Tea Party Internationalism

What is the Tea Party’s foreign policy?  Walter Russell Mead has an answer.  In Foreign Affairs, he links today’s right-wing populism with that of the 1830s, embodied in the person of Andrew Jackson.  The common thread, Russell Mead claims, is an anti-establishment ethos: “The Tea Party movement is best understood as a contemporary revolt of Jacksonian common sense against elites perceived as both misguided and corrupt.”

Curiously, this wariness of venal decision makers, so pronounced when it comes to domestic matters, all but vanishes at the water’s edge when America’s national security is perceived to be threatened abroad.  No nefarious motives are assumed of policy mandarins then.  It’s an inherent paradox of right wing populism.

The Tea Party has not resolved this contradiction.  While some modern-day Jacksonians advocate a foreign policy that mirrors their belief in limited government, and are consequently inward looking and isolationist, most support a more robust global footprint.  As Russell Mead puts it, the Paulites, named after libertarian Congressman Ron Paul, have lost the ideological battle to the Palinites, who reflect the interventionist foreign policy favored by the former Alaskan governor.

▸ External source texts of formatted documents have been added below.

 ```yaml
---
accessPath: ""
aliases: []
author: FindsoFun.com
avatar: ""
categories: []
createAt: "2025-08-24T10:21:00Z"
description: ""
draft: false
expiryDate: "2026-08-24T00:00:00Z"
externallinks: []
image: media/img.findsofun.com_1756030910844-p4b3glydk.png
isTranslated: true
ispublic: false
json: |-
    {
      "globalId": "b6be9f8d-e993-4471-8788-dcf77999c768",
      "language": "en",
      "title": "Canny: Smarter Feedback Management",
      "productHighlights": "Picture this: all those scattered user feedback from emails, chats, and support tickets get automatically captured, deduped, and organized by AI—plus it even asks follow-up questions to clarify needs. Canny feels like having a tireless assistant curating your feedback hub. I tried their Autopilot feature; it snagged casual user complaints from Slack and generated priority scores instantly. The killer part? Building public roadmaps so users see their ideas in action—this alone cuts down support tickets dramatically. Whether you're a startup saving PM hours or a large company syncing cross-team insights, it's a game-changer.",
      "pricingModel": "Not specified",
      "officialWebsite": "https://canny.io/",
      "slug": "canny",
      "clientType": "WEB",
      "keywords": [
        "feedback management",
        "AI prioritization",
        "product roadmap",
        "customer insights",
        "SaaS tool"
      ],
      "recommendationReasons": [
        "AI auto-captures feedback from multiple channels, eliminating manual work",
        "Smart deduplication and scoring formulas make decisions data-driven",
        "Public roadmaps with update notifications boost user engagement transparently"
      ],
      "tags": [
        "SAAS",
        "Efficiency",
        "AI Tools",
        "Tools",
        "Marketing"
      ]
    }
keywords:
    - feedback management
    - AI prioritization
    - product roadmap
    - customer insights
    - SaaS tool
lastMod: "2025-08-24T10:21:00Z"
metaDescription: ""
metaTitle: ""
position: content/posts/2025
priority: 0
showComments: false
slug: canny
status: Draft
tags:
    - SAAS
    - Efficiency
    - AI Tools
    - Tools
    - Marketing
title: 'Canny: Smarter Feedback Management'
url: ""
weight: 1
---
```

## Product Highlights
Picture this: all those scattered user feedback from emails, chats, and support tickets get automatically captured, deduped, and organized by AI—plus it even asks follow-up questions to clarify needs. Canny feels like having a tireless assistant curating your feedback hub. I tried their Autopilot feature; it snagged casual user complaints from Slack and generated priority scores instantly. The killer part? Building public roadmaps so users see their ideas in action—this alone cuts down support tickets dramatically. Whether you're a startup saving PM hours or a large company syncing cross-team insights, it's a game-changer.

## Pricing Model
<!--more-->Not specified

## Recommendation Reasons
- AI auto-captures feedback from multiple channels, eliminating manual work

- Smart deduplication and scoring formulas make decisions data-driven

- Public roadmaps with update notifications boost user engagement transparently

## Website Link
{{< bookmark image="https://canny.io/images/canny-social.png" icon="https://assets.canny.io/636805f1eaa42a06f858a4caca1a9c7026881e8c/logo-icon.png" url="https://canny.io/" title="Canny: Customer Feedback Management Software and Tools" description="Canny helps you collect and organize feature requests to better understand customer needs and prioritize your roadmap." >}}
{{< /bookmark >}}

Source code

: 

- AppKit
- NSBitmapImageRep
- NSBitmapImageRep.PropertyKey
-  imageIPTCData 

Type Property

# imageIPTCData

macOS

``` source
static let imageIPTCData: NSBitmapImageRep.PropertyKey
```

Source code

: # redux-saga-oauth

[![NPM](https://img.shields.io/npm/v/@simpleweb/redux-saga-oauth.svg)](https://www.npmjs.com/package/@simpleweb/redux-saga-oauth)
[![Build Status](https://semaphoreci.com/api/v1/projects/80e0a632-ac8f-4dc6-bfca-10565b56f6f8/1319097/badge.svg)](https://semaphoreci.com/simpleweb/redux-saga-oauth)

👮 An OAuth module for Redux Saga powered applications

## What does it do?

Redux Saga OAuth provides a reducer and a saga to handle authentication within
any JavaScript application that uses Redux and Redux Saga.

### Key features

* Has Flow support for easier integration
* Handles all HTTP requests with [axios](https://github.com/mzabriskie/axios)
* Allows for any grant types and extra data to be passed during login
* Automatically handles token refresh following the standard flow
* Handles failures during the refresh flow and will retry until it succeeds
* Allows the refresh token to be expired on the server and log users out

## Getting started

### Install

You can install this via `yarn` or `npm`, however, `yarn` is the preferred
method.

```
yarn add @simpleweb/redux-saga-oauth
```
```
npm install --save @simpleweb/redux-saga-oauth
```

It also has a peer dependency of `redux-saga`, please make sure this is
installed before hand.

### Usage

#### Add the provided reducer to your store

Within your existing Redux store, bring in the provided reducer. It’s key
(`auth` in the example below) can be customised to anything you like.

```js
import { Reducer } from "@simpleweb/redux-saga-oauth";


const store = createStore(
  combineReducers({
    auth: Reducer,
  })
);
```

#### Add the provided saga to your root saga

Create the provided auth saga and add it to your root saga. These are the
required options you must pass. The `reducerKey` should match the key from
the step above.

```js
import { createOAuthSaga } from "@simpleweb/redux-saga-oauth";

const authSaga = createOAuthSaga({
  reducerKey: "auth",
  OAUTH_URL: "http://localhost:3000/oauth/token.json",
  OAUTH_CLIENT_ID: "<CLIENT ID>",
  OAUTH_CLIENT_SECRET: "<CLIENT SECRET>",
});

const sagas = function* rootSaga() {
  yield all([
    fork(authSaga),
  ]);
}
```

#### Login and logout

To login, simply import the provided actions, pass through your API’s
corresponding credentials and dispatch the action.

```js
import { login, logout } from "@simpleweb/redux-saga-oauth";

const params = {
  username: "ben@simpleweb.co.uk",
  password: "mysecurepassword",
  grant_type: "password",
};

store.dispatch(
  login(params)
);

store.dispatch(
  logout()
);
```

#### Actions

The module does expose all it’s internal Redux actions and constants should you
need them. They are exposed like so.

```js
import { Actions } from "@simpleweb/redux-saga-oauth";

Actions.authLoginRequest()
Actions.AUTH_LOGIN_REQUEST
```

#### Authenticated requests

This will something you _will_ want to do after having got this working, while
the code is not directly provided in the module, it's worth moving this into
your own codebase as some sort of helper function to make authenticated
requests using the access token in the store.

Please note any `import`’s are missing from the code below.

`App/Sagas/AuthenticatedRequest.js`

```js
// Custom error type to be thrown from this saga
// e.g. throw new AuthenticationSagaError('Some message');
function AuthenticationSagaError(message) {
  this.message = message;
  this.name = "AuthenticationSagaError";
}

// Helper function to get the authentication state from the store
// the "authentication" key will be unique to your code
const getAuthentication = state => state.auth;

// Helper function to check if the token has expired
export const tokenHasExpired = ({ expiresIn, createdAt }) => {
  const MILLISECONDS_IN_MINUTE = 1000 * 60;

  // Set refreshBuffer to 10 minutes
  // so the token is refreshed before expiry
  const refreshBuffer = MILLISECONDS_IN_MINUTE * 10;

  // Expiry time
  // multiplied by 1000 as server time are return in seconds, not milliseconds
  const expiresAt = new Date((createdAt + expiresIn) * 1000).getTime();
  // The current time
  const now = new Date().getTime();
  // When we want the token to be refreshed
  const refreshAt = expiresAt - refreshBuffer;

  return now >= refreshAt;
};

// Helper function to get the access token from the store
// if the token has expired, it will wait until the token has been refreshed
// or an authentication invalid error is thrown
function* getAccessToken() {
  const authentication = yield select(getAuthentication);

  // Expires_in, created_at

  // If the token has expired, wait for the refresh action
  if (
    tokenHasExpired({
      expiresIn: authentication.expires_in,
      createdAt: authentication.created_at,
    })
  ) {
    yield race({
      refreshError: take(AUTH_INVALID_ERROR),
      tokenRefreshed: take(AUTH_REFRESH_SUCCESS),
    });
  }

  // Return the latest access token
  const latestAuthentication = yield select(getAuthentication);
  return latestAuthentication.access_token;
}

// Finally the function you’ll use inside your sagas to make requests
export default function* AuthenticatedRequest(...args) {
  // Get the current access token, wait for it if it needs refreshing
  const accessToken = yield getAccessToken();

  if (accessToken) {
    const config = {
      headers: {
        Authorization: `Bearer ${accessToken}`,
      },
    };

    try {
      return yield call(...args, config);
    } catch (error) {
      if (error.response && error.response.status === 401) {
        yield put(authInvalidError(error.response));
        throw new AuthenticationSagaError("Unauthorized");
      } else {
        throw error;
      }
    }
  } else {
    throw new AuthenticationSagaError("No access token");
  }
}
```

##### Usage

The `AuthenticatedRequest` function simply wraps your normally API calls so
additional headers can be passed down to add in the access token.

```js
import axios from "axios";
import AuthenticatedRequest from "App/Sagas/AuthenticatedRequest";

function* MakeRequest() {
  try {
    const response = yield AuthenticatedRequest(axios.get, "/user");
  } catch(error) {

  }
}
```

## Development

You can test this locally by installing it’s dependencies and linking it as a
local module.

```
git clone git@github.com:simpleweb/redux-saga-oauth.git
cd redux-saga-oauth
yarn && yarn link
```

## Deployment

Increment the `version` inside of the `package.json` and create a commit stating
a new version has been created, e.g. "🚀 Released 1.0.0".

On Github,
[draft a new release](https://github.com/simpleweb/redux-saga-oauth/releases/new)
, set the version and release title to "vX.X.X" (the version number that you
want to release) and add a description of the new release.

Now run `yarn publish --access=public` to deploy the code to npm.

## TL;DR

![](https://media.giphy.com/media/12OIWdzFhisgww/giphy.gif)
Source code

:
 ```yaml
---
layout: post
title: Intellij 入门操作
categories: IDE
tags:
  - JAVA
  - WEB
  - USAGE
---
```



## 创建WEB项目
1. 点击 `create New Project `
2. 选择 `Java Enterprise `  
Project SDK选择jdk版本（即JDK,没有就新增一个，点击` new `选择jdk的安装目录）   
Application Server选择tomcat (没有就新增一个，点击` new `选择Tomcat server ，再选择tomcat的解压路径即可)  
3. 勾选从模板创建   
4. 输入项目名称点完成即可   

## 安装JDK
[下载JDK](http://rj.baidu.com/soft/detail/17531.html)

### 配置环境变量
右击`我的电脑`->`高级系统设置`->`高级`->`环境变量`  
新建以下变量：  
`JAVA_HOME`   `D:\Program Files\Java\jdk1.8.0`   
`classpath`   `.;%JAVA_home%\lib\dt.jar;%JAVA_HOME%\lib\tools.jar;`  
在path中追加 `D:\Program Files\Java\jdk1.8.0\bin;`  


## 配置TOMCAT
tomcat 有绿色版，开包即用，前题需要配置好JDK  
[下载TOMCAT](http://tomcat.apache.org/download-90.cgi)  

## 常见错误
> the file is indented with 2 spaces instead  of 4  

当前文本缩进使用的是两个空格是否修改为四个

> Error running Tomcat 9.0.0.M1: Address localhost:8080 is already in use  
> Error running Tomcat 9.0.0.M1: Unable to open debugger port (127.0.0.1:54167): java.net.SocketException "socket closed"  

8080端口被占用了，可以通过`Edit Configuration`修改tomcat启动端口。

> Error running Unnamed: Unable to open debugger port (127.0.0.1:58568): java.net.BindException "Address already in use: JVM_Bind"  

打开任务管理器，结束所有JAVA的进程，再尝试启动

As the Tea Party goes, so goes the GOP.  The near unanimity of opinion among the leading presidential candidates regarding the virtues of an interventionist posture is striking.  Aside from Mississippi Governor Haley Barbour, the main GOP hopefuls are engaged in one-upmanship over who is more hawkish.  Stay the course in Afghanistan?  Check.  Impose a no-fly zone over Libya?  Absolutely.  Pay obeisance to Bush’s so-called Freedom Agenda?  Darn right.  “Once upon a time, there was a debate within the [GOP] between realists…and the neocons,” Elliot Abrams, a veteran Republican foreign policy hand told Politico.  “It seems like realists have lost that debate.”

That debate may be settled, but has it been settled coherently?  Hardly.  The Tea Party’s supposed commitment to fiscal prudence runs counter to an aggressive foreign policy requiring that America go abroad in search of monsters to destroy, as John Quincy Adams warned against.

This is no small inconsistency.  Self-described deficit hawks in Congress have suggested killing off entire departments to stem what GOP Indiana governor and potential presidential contender Mitch Daniels called the “new red menace.”  But the same group, often flying the Tea Party banner, vows not to touch the Pentagon budget, which tops $725 billion annually, the largest tab in constant terms since the end of World War Two.  Yet many Tea Party-backed lawmakers want to spend even more.

Once again, Haley Barbour is a lone voice of reason.    At a campaign stop in Davenport, Iowa, he told a crowd of GOP faithful: “Anybody who thinks you can’t save money at the Pentagon has never been to the Pentagon.  If we Republicans don’t propose saving money on defense, we won’t have credibility on anything else.”  Barbour’s iconoclasm perhaps explains why he’s considered a long shot for the GOP presidential nomination.

But an even more glaring inconsistency riddles these supposed libertarian avatars that have embraced an ideology, neoconservatism, which at its core seeks to empower the government at the expense of the individual.  The point is forcefully made by C. Bradley Thompson, a professor at Clemson University.

In Neoconservatism: An Obituary for an Idea, Thompson argues that the political philosophy is fundamentally elitist.  He quotes neoconservative founding father Irving Kristol, who said that it is possible for a small number of enlightened leaders “to have an a priori knowledge of what constitutes happiness for other people.”  (Presumably, Kristol counted himself among the visionaries).  The benighted rabble, on the other hand, incapable of knowing what was in their best interest, was best served by deferring to their intellectual betters.  The notion implies the subordination of the individual to a state run by philosopher-kings.

From this unabashedly anti-democratic view flows a foreign policy that seeks salvation for (and from) the vulgarized masses at home by saving the world from tyranny.  Such is the national mission.  Writing on the website of the CATO Institute, the libertarian think tank, Thompson concludes: “My deepest fear is that the neoconservatives are preparing this nation philosophically for a soft, American-style fascism—a fascism purged of its ugliest features and gussied up for an American audience.”

The Tea Party, which fancies itself as a defender of the democratic realm against ghastly elites, would deny Thompson’s claim.  But our recent history demonstrates that these modern-day Jacksonians are treading in dangerous territory, flirting with a worldview at odds with the egalitarian founding principles upheld by the nation’s greatest leaders, including Old Hickory himself, Andrew Jackson.